• **DIRECTIONS FOR THIS TASK**
Please filter the data down to the lines that include the word "Applies" and copy them.

(Collected data)
-----

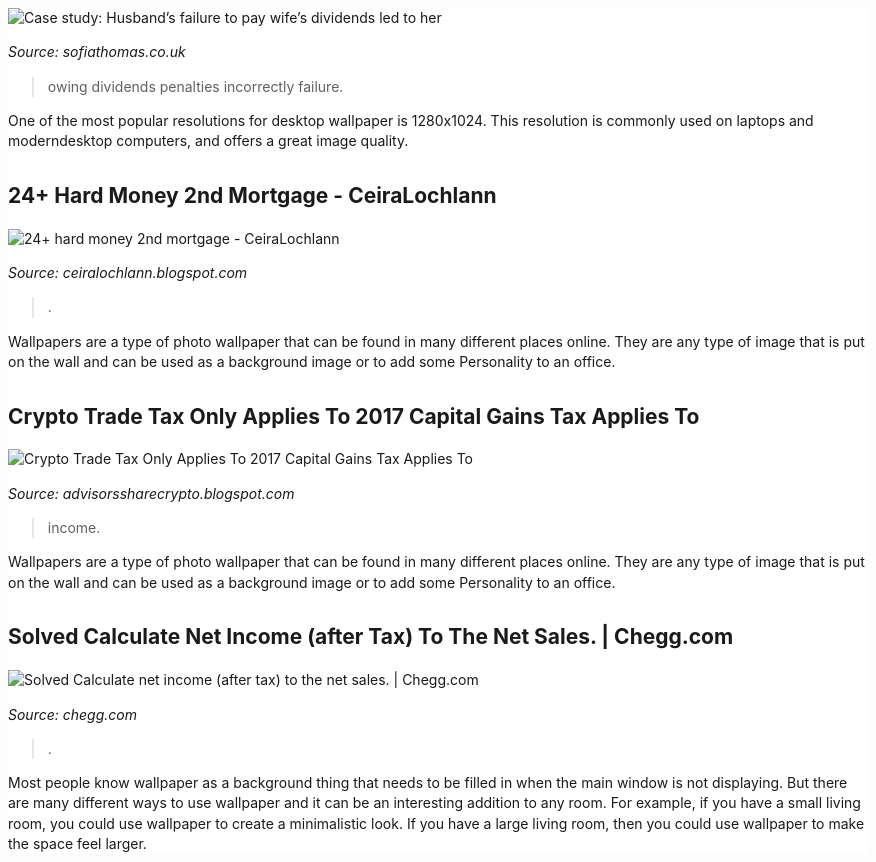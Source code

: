 <img loading=lazy src="https://thomas-consulting.co.uk/wp-content/uploads/2020/10/incorrect-tax-liability.jpg" onerror="this.onerror=null;this.src='https://tse3.mm.bing.net/th?id=OIP.6iRCxKI04C87pxO_ilEc7QHaEx&amp;pid=15.1';" alt="Case study: Husband’s failure to pay wife’s dividends led to her">

_Source: sofiathomas.co.uk_

>owing dividends penalties incorrectly failure. 

	

One of the most popular resolutions for desktop wallpaper is 1280x1024. This resolution is commonly used on laptops and moderndesktop computers, and offers a great image quality.

    
## 24+ Hard Money 2nd Mortgage - CeiraLochlann

<img loading=lazy src="https://img.yumpu.com/54818526/1/500x640/key-questions-answered.jpg" onerror="this.onerror=null;this.src='https://tse2.mm.bing.net/th?id=OIP.q9vfGCuhDmr27B-EeO3MngAAAA&amp;pid=15.1';" alt="24+ hard money 2nd mortgage - CeiraLochlann">

_Source: ceiralochlann.blogspot.com_

>. 

	



Wallpapers are a type of photo wallpaper that can be found in many different places online. They are any type of image that is put on the wall and can be used as a background image or to add some Personality to an office.

    
## Crypto Trade Tax Only Applies To 2017 Capital Gains Tax Applies To

<img loading=lazy src="https://asktaxman.co.uk/125600-after-tax.jpg" onerror="this.onerror=null;this.src='https://tse2.mm.bing.net/th?id=OIP.vBvoY5u_EzM8jSYERTzSRQHaE8&amp;pid=15.1';" alt="Crypto Trade Tax Only Applies To 2017 Capital Gains Tax Applies To">

_Source: advisorssharecrypto.blogspot.com_

>income. 

	



Wallpapers are a type of photo wallpaper that can be found in many different places online. They are any type of image that is put on the wall and can be used as a background image or to add some Personality to an office.

    
## Solved Calculate Net Income (after Tax) To The Net Sales. | Chegg.com

<img loading=lazy src="https://media.cheggcdn.com/study/6b4/6b4bec41-8694-4896-a881-245cc159b2ad/image.jpg" onerror="this.onerror=null;this.src='https://tse3.mm.bing.net/th?id=OIP.vN7RW0mZMeUvN5rEHhCAVwHaFo&amp;pid=15.1';" alt="Solved Calculate net income (after tax) to the net sales. | Chegg.com">

_Source: chegg.com_

>. 

	

Most people know wallpaper as a background thing that needs to be filled in when the main window is not displaying. But there are many different ways to use wallpaper and it can be an interesting addition to any room. For example, if you have a small living room, you could use wallpaper to create a minimalistic look. If you have a large living room, then you could use wallpaper to make the space feel larger.
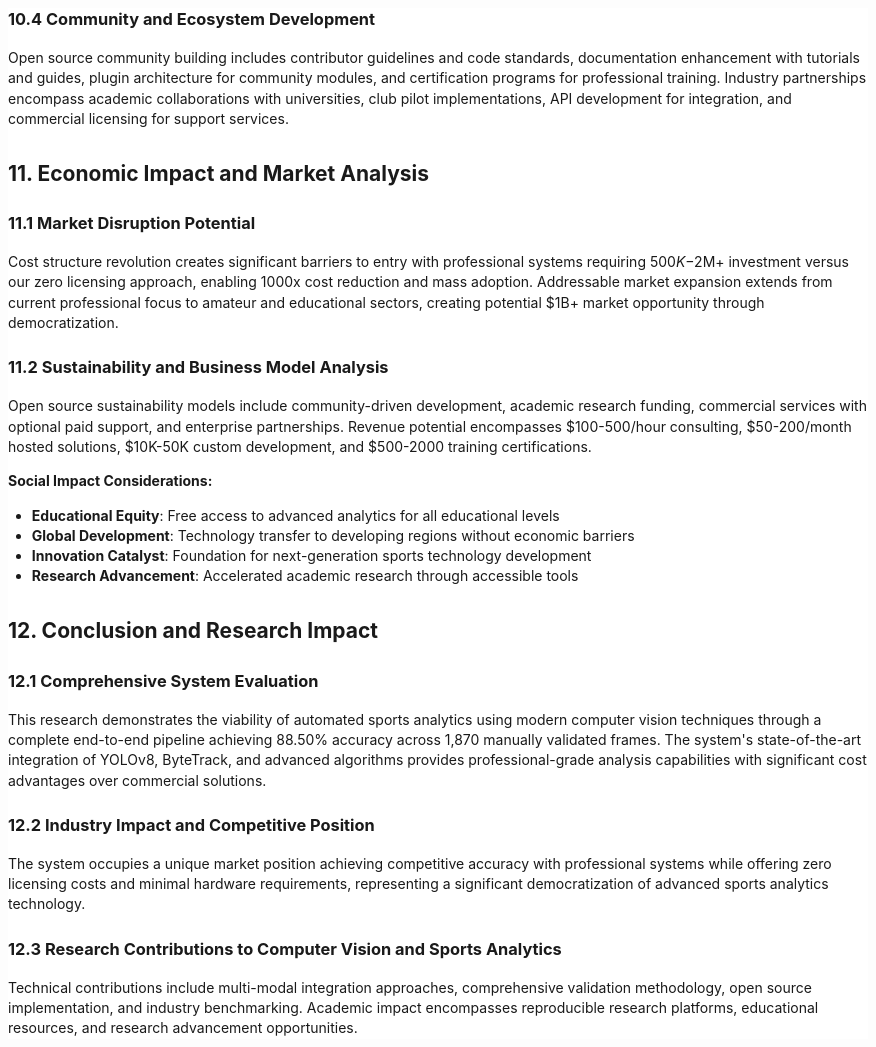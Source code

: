 ### 10.4 Community and Ecosystem Development

Open source community building includes contributor guidelines and code standards, documentation enhancement with tutorials and guides, plugin architecture for community modules, and certification programs for professional training. Industry partnerships encompass academic collaborations with universities, club pilot implementations, API development for integration, and commercial licensing for support services.

## 11. Economic Impact and Market Analysis

### 11.1 Market Disruption Potential

Cost structure revolution creates significant barriers to entry with professional systems requiring $500K-$2M+ investment versus our zero licensing approach, enabling 1000x cost reduction and mass adoption. Addressable market expansion extends from current professional focus to amateur and educational sectors, creating potential $1B+ market opportunity through democratization.

### 11.2 Sustainability and Business Model Analysis

Open source sustainability models include community-driven development, academic research funding, commercial services with optional paid support, and enterprise partnerships. Revenue potential encompasses $100-500/hour consulting, $50-200/month hosted solutions, $10K-50K custom development, and $500-2000 training certifications.

**Social Impact Considerations:**

- **Educational Equity**: Free access to advanced analytics for all educational levels
- **Global Development**: Technology transfer to developing regions without economic barriers
- **Innovation Catalyst**: Foundation for next-generation sports technology development
- **Research Advancement**: Accelerated academic research through accessible tools

## 12. Conclusion and Research Impact

### 12.1 Comprehensive System Evaluation

This research demonstrates the viability of automated sports analytics using modern computer vision techniques through a complete end-to-end pipeline achieving 88.50% accuracy across 1,870 manually validated frames. The system's state-of-the-art integration of YOLOv8, ByteTrack, and advanced algorithms provides professional-grade analysis capabilities with significant cost advantages over commercial solutions.

### 12.2 Industry Impact and Competitive Position

The system occupies a unique market position achieving competitive accuracy with professional systems while offering zero licensing costs and minimal hardware requirements, representing a significant democratization of advanced sports analytics technology.

### 12.3 Research Contributions to Computer Vision and Sports Analytics

Technical contributions include multi-modal integration approaches, comprehensive validation methodology, open source implementation, and industry benchmarking. Academic impact encompasses reproducible research platforms, educational resources, and research advancement opportunities.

-----

• **RESPONSE**
## Crypto Trade Tax Only Applies To 2017 Capital Gains Tax Applies To
<img loading=lazy src="https://asktaxman.co.uk/125600-after-tax.jpg" onerror="this.onerror=null;this.src='https://tse2.mm.bing.net/th?id=OIP.vBvoY5u_EzM8jSYERTzSRQHaE8&amp;pid=15.1';" alt="Crypto Trade Tax Only Applies To 2017 Capital Gains Tax Applies To">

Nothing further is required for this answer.